0
votes

I have an RDD that contains HBase row keys. The RDD is relatively large to fit in memory. I need to get an RDD of values for each of the provided key. Is there a way to do something like this:

keys.map(key => table.get(new Get(key)))

So the question is how can I obtain an instance of HTable inside map task? Should I instantiate an HConnection for every partition, and then obtain HTable instance from it, or is there a better way?

1

1 Answers

0
votes

There are a few options you can can do but first consider the fact that spark does not allow you to create RDDs of RDDs. So really that leaves you with two options

  1. a list of RDDs
  2. A Key/value RDD

I would highly recommend the second one as a list of RDDs could end with you needing to perform a lot of reduces which could massively increase the number of shuffles you need to perform. With that in mind I would recommend you use a flatMap.

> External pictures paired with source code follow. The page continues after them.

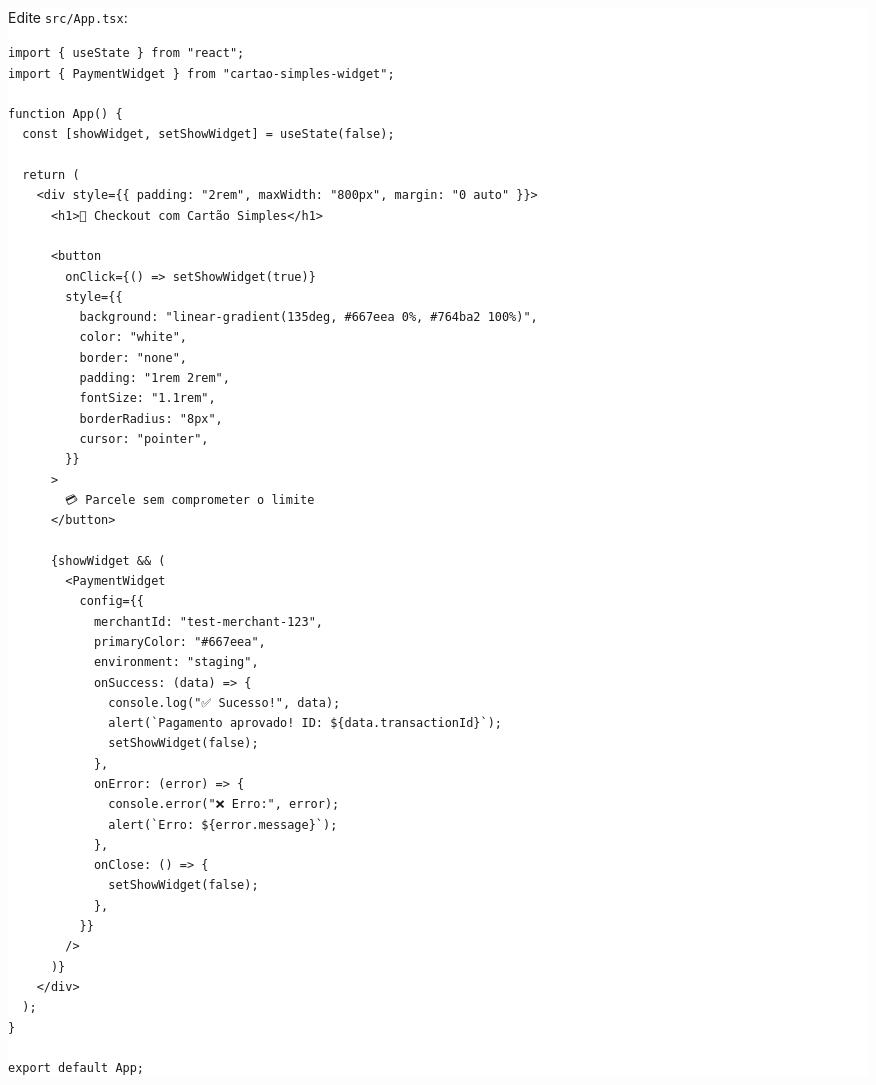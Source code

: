 Edite `src/App.tsx`:

```tsx
import { useState } from "react";
import { PaymentWidget } from "cartao-simples-widget";

function App() {
  const [showWidget, setShowWidget] = useState(false);

  return (
    <div style={{ padding: "2rem", maxWidth: "800px", margin: "0 auto" }}>
      <h1>🚀 Checkout com Cartão Simples</h1>

      <button
        onClick={() => setShowWidget(true)}
        style={{
          background: "linear-gradient(135deg, #667eea 0%, #764ba2 100%)",
          color: "white",
          border: "none",
          padding: "1rem 2rem",
          fontSize: "1.1rem",
          borderRadius: "8px",
          cursor: "pointer",
        }}
      >
        💳 Parcele sem comprometer o limite
      </button>

      {showWidget && (
        <PaymentWidget
          config={{
            merchantId: "test-merchant-123",
            primaryColor: "#667eea",
            environment: "staging",
            onSuccess: (data) => {
              console.log("✅ Sucesso!", data);
              alert(`Pagamento aprovado! ID: ${data.transactionId}`);
              setShowWidget(false);
            },
            onError: (error) => {
              console.error("❌ Erro:", error);
              alert(`Erro: ${error.message}`);
            },
            onClose: () => {
              setShowWidget(false);
            },
          }}
        />
      )}
    </div>
  );
}

export default App;
```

So here is some basic skeleton code that could get you that result

val input:RDD[String]
val completedRequests:RDD[(String, List[String]) = input.map(a => (a, table.get(new Get(a)))
val flattenedRequests:RDD[(String, String) = completedRequests.flatMap{ case(k,v) => v.map(b =>(k,b))

You can now handle the RDD as one object, reduceByKey if you have a particular piece of information you need from it, and now spark will be able to access the data with optimal parallelism.

Hope that helps!